JoinNode

Join nodes are used to define the (external) interface and (internal) contents of procedures and basic blocks. They interact with the outside world through zero or more parameters. As a join node begins to execute, control flows into its body, where all of its parameters are made available. Therefore, a join node behaves like the entry block of a CFG, but with a collection of SSA phis (one for each parameter); so it can be used as an extended basic block. RULE: Gyre graphs can be cyclic, but only if every cycle goes through a join node. This is similar to having a DFG with SSA phis, in which data-flow can still be considered causal as long as every cycle goes through one or more phi nodes to indicate a "temporal" control-flow dependency.

Since join nodes define blocks/subprocedures, one may want to know where such a definitions begins and ends.
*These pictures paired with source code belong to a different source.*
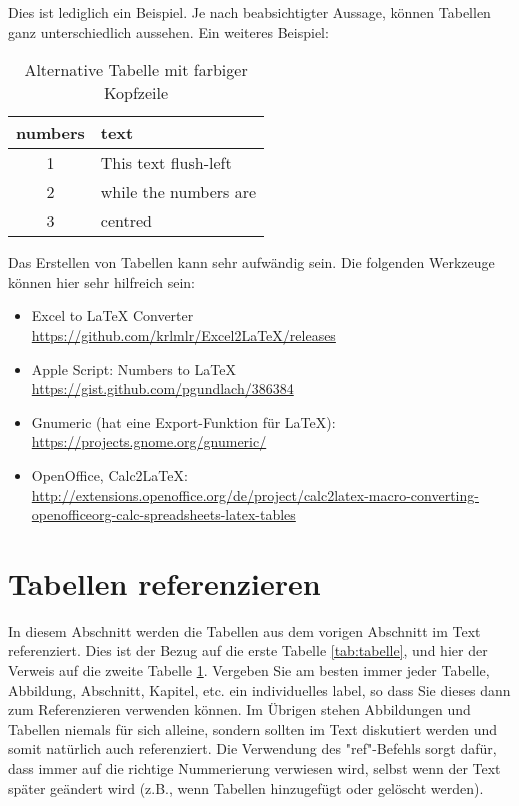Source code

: \noindent{}Dies ist lediglich ein Beispiel. Je nach beabsichtigter Aussage, können Tabellen ganz unterschiedlich aussehen. Ein weiteres Beispiel:

\begin{table}[ht]
    \vspace{0.5em}
	\centering
	\begin{tabular}{|c|l|}
		\hline
		\rowcolor[gray]{0.9}\textbf{numbers} & \textbf{text} \\
		\hline
		\hline
		1 & This text flush-left \\
		\hline
		2 & while the numbers are \\
		\hline
		3 & centred \\
		\hline
	\end{tabular}
	\caption[Alternative Tabelle]{Alternative Tabelle mit farbiger Kopfzeile}
	\label{tab:tablealternative}
	\vspace{0.5em}
\end{table}


Das Erstellen von Tabellen kann sehr aufwändig sein. Die folgenden Werkzeuge können hier sehr hilfreich sein:

\begin{itemize}
	\item Excel to \LaTeX{} Converter\\ \url{https://github.com/krlmlr/Excel2LaTeX/releases}
	\item Apple Script: Numbers to \LaTeX{} \\ \url{https://gist.github.com/pgundlach/386384}
	\item Gnumeric (hat eine Export-Funktion für \LaTeX{}): \\ \url{https://projects.gnome.org/gnumeric/}
	\item OpenOffice, Calc2LaTeX: \url{http://extensions.openoffice.org/de/project/calc2latex-macro-converting-openofficeorg-calc-spreadsheets-latex-tables}
\end{itemize}

\section{Tabellen referenzieren}
\label{sec:tabellen_ref}
In diesem Abschnitt werden die Tabellen aus dem vorigen Abschnitt im Text referenziert. Dies ist der Bezug auf die erste Tabelle \ref{tab:tabelle}, und hier der Verweis auf die zweite Tabelle \ref{tab:tablealternative}. Vergeben Sie am besten immer jeder Tabelle, Abbildung, Abschnitt, Kapitel, etc. ein individuelles label, so dass Sie dieses dann zum Referenzieren verwenden können. Im Übrigen stehen Abbildungen und Tabellen niemals für sich alleine, sondern sollten im Text diskutiert werden und somit natürlich auch referenziert. Die Verwendung des "ref{}"-Befehls sorgt dafür, dass immer auf die richtige Nummerierung verwiesen wird, selbst wenn der Text später geändert wird (z.B., wenn Tabellen hinzugefügt oder gelöscht werden). 

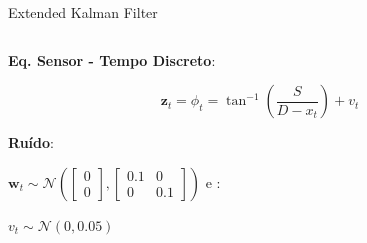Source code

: \documentclass[aspectratio=169]{beamer}
\begin{document}
\begin{frame}[c]{Extended Kalman Filter}
\begin{columns}
\begin{column}[c]{0.6\textwidth}
            \textbf{Eq. Sensor - Tempo Discreto}:

            \begin{equation*}
                \mathbf{z}_t = \phi_t  = 
                \tan^{-1}\left(\frac{S}{D-x_t} \right) +
                v_{t}
            \end{equation*}            

            \textbf{Ruído}:

            $\mathbf{w}_t \sim \mathcal{N} 
                \left(
                    \begin{bmatrix}
                    0 \\ 0    
                    \end{bmatrix},
                    \begin{bmatrix}
                    0.1 & 0 \\
                    0   & 0.1
                \end{bmatrix}
                \right)$ e :
            
            $ v_t \sim \mathcal{N} (0,0.05)$

        \end{column}
    \end{columns}
\end{frame}
\end{document}

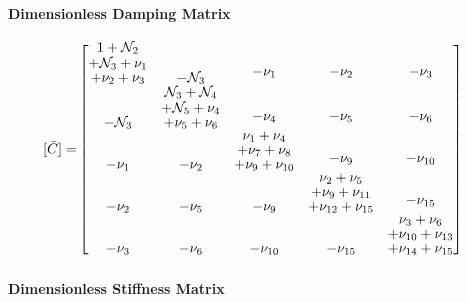 \documentclass[12pt,a4paper]{article}
\begin{document}
\paragraph{Dimensionless Damping Matrix}

\begin{equation}\label{Eq.damping_matrix_dimensionless}
\begin{aligned}
[\bar{C}] =& 
\begin{bmatrix}
\shortstack{$1 + \mathcal{N}_2$ \\ $+ \mathcal{N}_3 + \nu_1$ \\ $+ \nu_2 + \nu_3$} & -\mathcal{N}_3 & \shortstack{$-\nu_1$ \\ \,} & \shortstack{$-\nu_2$ \\ \,} & \shortstack{$-\nu_3$ \\ \,} \\
-\mathcal{N}_3 & \shortstack{$\mathcal{N}_3 + \mathcal{N}_4$ \\ $+ \mathcal{N}_5 + \nu_4$ \\ $+ \nu_5 + \nu_6$} & \shortstack{$-\nu_4$ \\ \,} & \shortstack{$-\nu_5$ \\ \,} & \shortstack{$-\nu_6$ \\ \,} \\
-\nu_1 & -\nu_2 & \shortstack{$\nu_1 + \nu_4$ \\ $+ \nu_7 + \nu_8$ \\ $+ \nu_9 + \nu_{10}$} & \shortstack{$-\nu_9$ \\ \,} & \shortstack{$-\nu_{10}$ \\ \,} \\
-\nu_2 & -\nu_5 & -\nu_9 & \shortstack{$\nu_2 + \nu_5$ \\ $+ \nu_9 + \nu_{11}$ \\ $+ \nu_{12} + \nu_{15}$} & \shortstack{$-\nu_{15}$ \\ \,} \\
-\nu_3 & -\nu_{6} & -\nu_{10} & -\nu_{15} & \shortstack{$\nu_3 + \nu_6$ \\ $+ \nu_{10} + \nu_{13}$ \\ $+ \nu_{14} + \nu_{15}$}
\end{bmatrix}
\end{aligned}
\end{equation}

\paragraph{Dimensionless Stiffness Matrix}
\end{document}
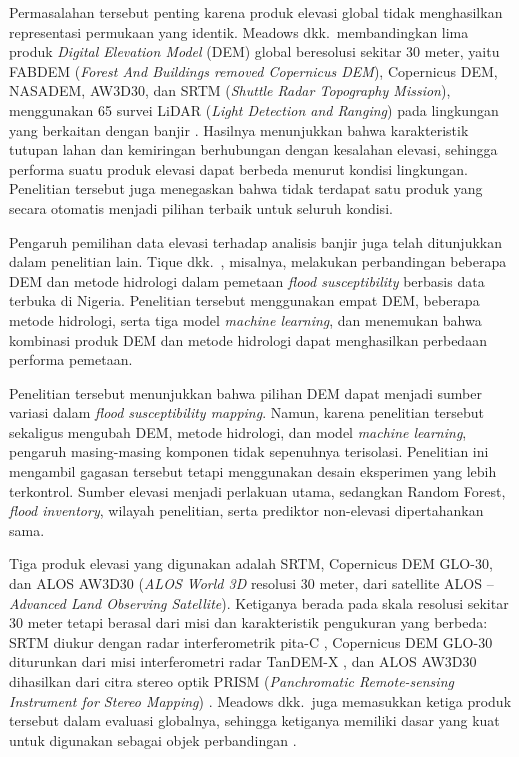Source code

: \documentclass[12pt]{article}
\begin{document}
Permasalahan tersebut penting karena produk elevasi global tidak menghasilkan
representasi permukaan yang identik. Meadows dkk.\ membandingkan lima produk
\textit{Digital Elevation Model} (DEM) global beresolusi sekitar 30 meter,
yaitu FABDEM (\textit{Forest And Buildings removed Copernicus DEM}),
Copernicus DEM, NASADEM, AW3D30, dan SRTM (\textit{Shuttle Radar Topography
Mission}), menggunakan 65 survei LiDAR (\textit{Light Detection and Ranging})
pada lingkungan yang
berkaitan dengan banjir \cite{meadows2024}. Hasilnya menunjukkan bahwa
karakteristik tutupan lahan dan kemiringan berhubungan dengan kesalahan
elevasi, sehingga performa suatu produk elevasi dapat berbeda menurut kondisi
lingkungan. Penelitian tersebut juga menegaskan bahwa tidak terdapat satu
produk yang secara otomatis menjadi pilihan terbaik untuk seluruh kondisi.

Pengaruh pemilihan data elevasi terhadap analisis banjir juga telah
ditunjukkan dalam penelitian lain. Tique dkk.\ \cite{Tique2026}, misalnya,
melakukan perbandingan beberapa DEM dan metode hidrologi dalam pemetaan
\textit{flood susceptibility} berbasis data terbuka di Nigeria. Penelitian tersebut
menggunakan empat DEM, beberapa metode hidrologi, serta tiga model
\textit{machine learning}, dan menemukan bahwa kombinasi produk DEM dan
metode hidrologi dapat menghasilkan perbedaan performa pemetaan.

Penelitian tersebut menunjukkan bahwa pilihan DEM dapat menjadi sumber
variasi dalam \textit{flood susceptibility mapping}. Namun, karena penelitian
tersebut sekaligus mengubah DEM, metode hidrologi, dan model \textit{machine
learning}, pengaruh masing-masing komponen tidak sepenuhnya terisolasi.
Penelitian ini mengambil gagasan tersebut tetapi menggunakan desain
eksperimen yang lebih terkontrol. Sumber elevasi menjadi perlakuan utama,
sedangkan Random Forest, \textit{flood inventory}, wilayah penelitian, serta
prediktor non-elevasi dipertahankan sama.

Tiga produk elevasi yang digunakan adalah SRTM, Copernicus DEM GLO-30, dan
ALOS AW3D30 (\textit{ALOS World 3D} resolusi 30 meter, dari satellite
ALOS -- \textit{Advanced Land Observing Satellite}). Ketiganya berada pada
skala resolusi sekitar 30 meter tetapi
berasal dari misi dan karakteristik pengukuran yang berbeda: SRTM diukur
dengan radar interferometrik pita-C \cite{farr2007}, Copernicus DEM GLO-30
diturunkan dari misi interferometri radar TanDEM-X \cite{esa_glo30}, dan
ALOS AW3D30 dihasilkan dari citra stereo optik PRISM
(\textit{Panchromatic Remote-sensing Instrument for Stereo Mapping})
\cite{tadono2016}. Meadows dkk.\ juga
memasukkan ketiga produk tersebut dalam evaluasi globalnya, sehingga ketiganya
memiliki dasar yang kuat untuk digunakan sebagai objek perbandingan
\cite{meadows2024}.
\end{document}
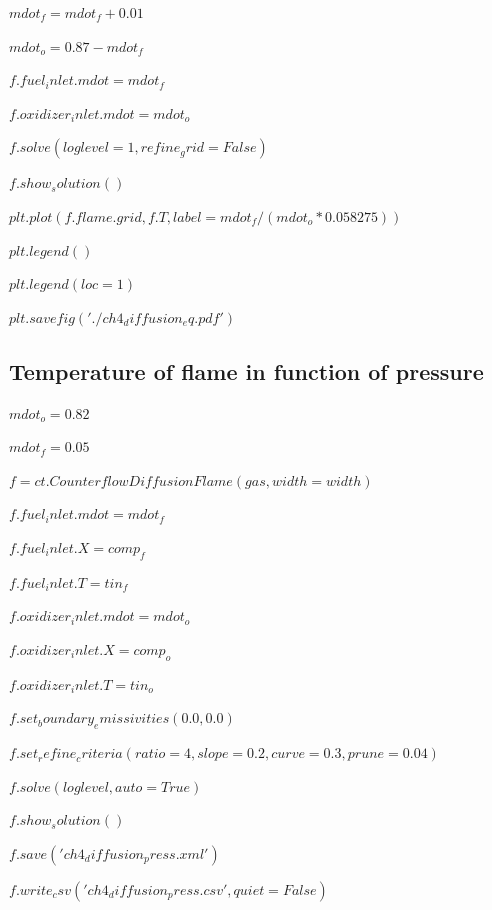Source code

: \documentclass[a4paper]{article}
\begin{document}
\hspace{5,35mm}$    mdot_f=mdot_f+0.01$

\hspace{5,35mm}$    mdot_o = 0.87-mdot_f$

\hspace{5,35mm}$    f.fuel_inlet.mdot = mdot_f$

\hspace{5,35mm}$    f.oxidizer_inlet.mdot = mdot_o$

\hspace{5,35mm}$    f.solve(loglevel=1, refine_grid=False)$

\hspace{5,35mm}$    f.show_solution()$

\hspace{5,35mm}$    plt.plot(f.flame.grid, f.T, label=mdot_f/(mdot_o*0.058275))$

\hspace{5,35mm}$    plt.legend()$

\hspace{5,35mm}$    plt.legend(loc=1)$

$plt.savefig('./ch4_diffusion_eq.pdf')$

\subsection{Temperature of flame in function of pressure}

$mdot_o = 0.82$

$mdot_f = 0.05$

$f = ct.CounterflowDiffusionFlame(gas, width=width)$

$f.fuel_inlet.mdot = mdot_f$

$f.fuel_inlet.X = comp_f$

$f.fuel_inlet.T = tin_f$

$f.oxidizer_inlet.mdot = mdot_o$

$f.oxidizer_inlet.X = comp_o$

$f.oxidizer_inlet.T = tin_o$

$f.set_boundary_emissivities(0.0, 0.0)$

$f.set_refine_criteria(ratio=4, slope=0.2, curve=0.3, prune=0.04)$

$f.solve(loglevel, auto=True)$

$f.show_solution()$

$f.save('ch4_diffusion_press.xml')$

$f.write_csv('ch4_diffusion_press.csv', quiet=False)$
\end{document}
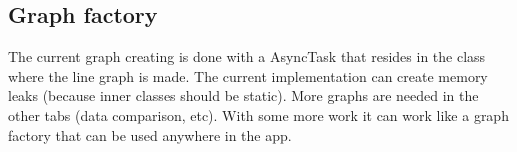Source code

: \subsection{Graph factory}
The current graph creating is done with a AsyncTask that resides in the class where the line graph is made. The current implementation can create memory leaks (because inner classes should be static). More graphs are needed in the other tabs (data comparison, etc). With some more work it can work like a graph factory that can be used anywhere in the app. 
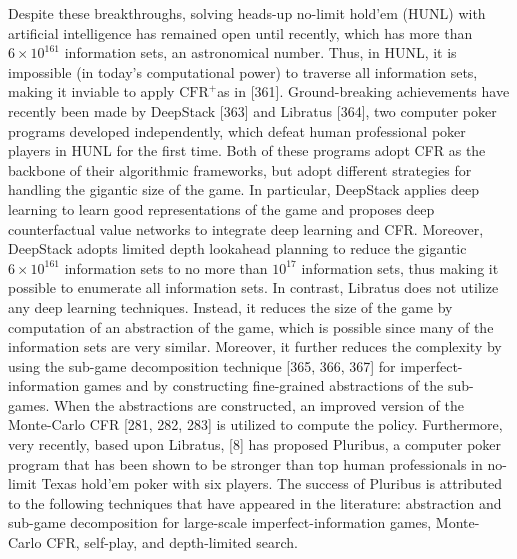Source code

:\documentclass[10pt]{article}
\begin{document}
Despite these breakthroughs, solving heads-up no-limit hold'em (HUNL) with artificial intelligence has remained open until recently, which has more than $6 \times 10^{161}$ information sets, an astronomical number. Thus, in HUNL, it is impossible (in today's computational power) to traverse all information sets, making it inviable to apply $\mathrm{CFR}^{+}$as in [361]. Ground-breaking achievements have recently been made by DeepStack [363] and Libratus [364], two computer poker programs developed independently, which defeat human professional poker players in HUNL for the first time. Both of these programs adopt CFR as the backbone of their algorithmic frameworks, but adopt different strategies for handling the gigantic size of the game. In particular, DeepStack applies deep learning to learn good representations of the game and proposes deep counterfactual value networks to integrate deep learning and CFR. Moreover, DeepStack adopts limited depth lookahead planning to reduce the gigantic $6 \times 10^{161}$ information sets to no more than $10^{17}$ information sets, thus making it possible to enumerate all information sets. In contrast, Libratus does not utilize any deep learning techniques. Instead, it reduces the size of the game by computation of an abstraction of the game, which is possible since many of the information sets are very similar. Moreover, it further reduces the complexity by using the sub-game decomposition technique [365, 366, 367] for imperfect-information games and by constructing fine-grained abstractions of the sub-games. When the abstractions are constructed, an improved version of the Monte-Carlo CFR [281, 282, 283] is utilized to compute the policy. Furthermore, very recently, based upon Libratus, [8] has proposed Pluribus, a computer poker program that has been shown to be stronger than top human professionals in no-limit Texas hold'em poker with six players. The success of Pluribus is attributed to the following techniques that have appeared in the literature: abstraction and sub-game decomposition for large-scale imperfect-information games, Monte-Carlo CFR, self-play, and depth-limited search.
\end{document}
A join node's scope begins with all of its parameters and control flow edges. Furthermore, whenever another node is connected to part of a join node's scope, it also becomes part of that scope. In other words: a join node's scope is implicitly defined by the set of nodes which (a) are transitively reachable by control flow in its body or (b) have a transitive dependency on any one of its parameters. This idea comes from Thorin's implicit scopes. RULE: Two scopes cannot intersect unless one is a strict subset of the other.

The only way in which a Gyre subgraph may refer to a join node without becoming part of its scope is through an indirection: the join node's "definition" edge. Through its definition, external code may instantiate and invoke a join node. Since a join node's body may use any of its parameters, it can only begin executing when they were all provided by the calling code. Furthermore, parameters are divided into (one or more) groups, called channels. All parameters within a channel need to be provided at the same time, but each channel can receive its inputs from a different source in the calling code. Thus, join nodes can also be used to merge concurrent control flows, which should not be surprising to those familiar with the join calculus: join nodes correspond to linear join patterns.